Combination Strategy for the Geocentric Realisation of Regional Epoch
Reference Frames
Abstract
For high-resolution regional geodetic applications, the International
Terrestrial Reference Frame (ITRF) is complemented by regional
densifications. These are realised either as multi-year solutions
related to a tectonic plate (e.g., EUREF for Europe) or as epoch
reference frames (ERFs) to capture non-linear geophysical effects like
earthquakes or loading displacements (e.g., SIRGAS for Latin America).

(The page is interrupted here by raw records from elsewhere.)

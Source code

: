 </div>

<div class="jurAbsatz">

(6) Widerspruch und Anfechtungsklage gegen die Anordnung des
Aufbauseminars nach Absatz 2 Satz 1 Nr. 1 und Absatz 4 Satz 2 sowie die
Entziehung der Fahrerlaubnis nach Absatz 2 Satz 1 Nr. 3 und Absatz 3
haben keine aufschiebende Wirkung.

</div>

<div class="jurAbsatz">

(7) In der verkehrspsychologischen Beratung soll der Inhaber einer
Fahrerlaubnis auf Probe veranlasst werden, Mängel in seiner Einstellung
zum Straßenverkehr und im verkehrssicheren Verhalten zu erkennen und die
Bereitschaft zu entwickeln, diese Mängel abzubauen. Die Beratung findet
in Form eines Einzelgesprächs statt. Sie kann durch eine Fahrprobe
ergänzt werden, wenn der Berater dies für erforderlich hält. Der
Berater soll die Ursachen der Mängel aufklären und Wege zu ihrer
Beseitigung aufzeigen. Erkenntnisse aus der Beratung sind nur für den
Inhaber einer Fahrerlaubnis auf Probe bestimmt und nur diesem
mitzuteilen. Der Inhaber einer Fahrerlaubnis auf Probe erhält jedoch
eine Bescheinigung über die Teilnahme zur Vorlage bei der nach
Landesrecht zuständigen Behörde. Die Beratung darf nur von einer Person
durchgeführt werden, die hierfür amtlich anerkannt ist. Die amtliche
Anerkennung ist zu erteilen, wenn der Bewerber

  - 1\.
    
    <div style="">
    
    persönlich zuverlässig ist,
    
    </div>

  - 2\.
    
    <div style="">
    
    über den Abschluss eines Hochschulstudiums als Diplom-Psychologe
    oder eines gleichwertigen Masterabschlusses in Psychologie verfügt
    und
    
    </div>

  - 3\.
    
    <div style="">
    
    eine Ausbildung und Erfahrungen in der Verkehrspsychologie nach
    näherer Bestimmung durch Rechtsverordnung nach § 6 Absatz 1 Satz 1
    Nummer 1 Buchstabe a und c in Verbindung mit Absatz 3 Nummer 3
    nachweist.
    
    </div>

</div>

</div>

These GNSS-only-based regional frames have in common that their geodetic
datum is aligned with the ITRF datum at a specific epoch. Their origin
is thus geocentric only in a mean sense and does not always coincide
with the instantaneous centre of mass. Here, we present studies on a
direct geocentric realisation of regional ERFs. We propose to realise
the geodetic datum for each epoch by combining global GNSS, SLR and VLBI
networks via measured local ties at co-located sites. An
equally-distributed global GNSS network is used to realise the
orientation via a no-net-rotation constraint and is densified by the
stations of the regional subnetwork. The developed combination and
filtering strategy aims to guarantee a stable datum realisation for each
epoch-wise solution. The effectiveness of our methods is validated
against the current operational realisation of the SIRGAS Latin American
reference frame. Comparing with geophysical loading models relating to
the Earth’s centres of mass and figure, we show that the realised
geocentric displacement time series directly reflect seasonal
geophysical processes. Moreover, as the approach does not need to rely
on co-location sites in the region of interest, it is conceptually
transferrable to other global regions.